Johnson & Johnson crushed with $110 million dollar verdict in baby powder case.

This case flew under the radar given the daily onslaught of heretofore unprecedented political shenanigans. About a week ago a St. Louis jury awarded $110.5 million dollars to a 62 year old woman who claimed that her use of Johnson & Johnson baby powder caused her to develop cancer. Louis Slemp, a 62 year old woman from Wise, Virginia, blamed her ovarian cancer on daily use of Johnson & Johnson baby powder over the course of 40 years. Slemp was originally diagnosed in 2012 with ovarian cancer. She underwent chemotherapy treatment but the cancer returned and has now spread to her liver.
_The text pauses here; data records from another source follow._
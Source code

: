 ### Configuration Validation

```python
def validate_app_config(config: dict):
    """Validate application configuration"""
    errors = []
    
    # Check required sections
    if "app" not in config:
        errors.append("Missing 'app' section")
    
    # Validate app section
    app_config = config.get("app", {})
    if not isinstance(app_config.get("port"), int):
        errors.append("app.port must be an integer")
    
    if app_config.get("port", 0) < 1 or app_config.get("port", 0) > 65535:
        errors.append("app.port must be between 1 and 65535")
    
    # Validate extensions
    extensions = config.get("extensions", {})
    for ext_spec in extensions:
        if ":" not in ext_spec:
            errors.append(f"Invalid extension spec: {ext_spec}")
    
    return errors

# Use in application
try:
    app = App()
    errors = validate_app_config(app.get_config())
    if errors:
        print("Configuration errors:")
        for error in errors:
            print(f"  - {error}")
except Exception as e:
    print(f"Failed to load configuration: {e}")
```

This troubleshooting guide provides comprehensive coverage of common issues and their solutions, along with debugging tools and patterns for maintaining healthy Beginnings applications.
have been concerns for years that talcum powder usage, particularly in the groin area, may increase the risk of ovarian cancer. Talc, a key component of talcum powder, does contain asbsestos in its natural form. Asbsestos-free talc has been used in baby powder since the last 1970s. But there is a disagreement in the scientific community about the risk associated with the use of asbestos-free talcum powder. Some recent studies have concluded there is zero risk, while other studies continue to assert there is a link between routine talcum powder use and cancer.

There are approximately 2,000 lawsuits with similar allegations currently pending against Johnson & Johnson. Not surprisingly, Johnson & Johnson vowed an appeal of the Slemp verdict and disputed the science linking talcum powder usage and cancer.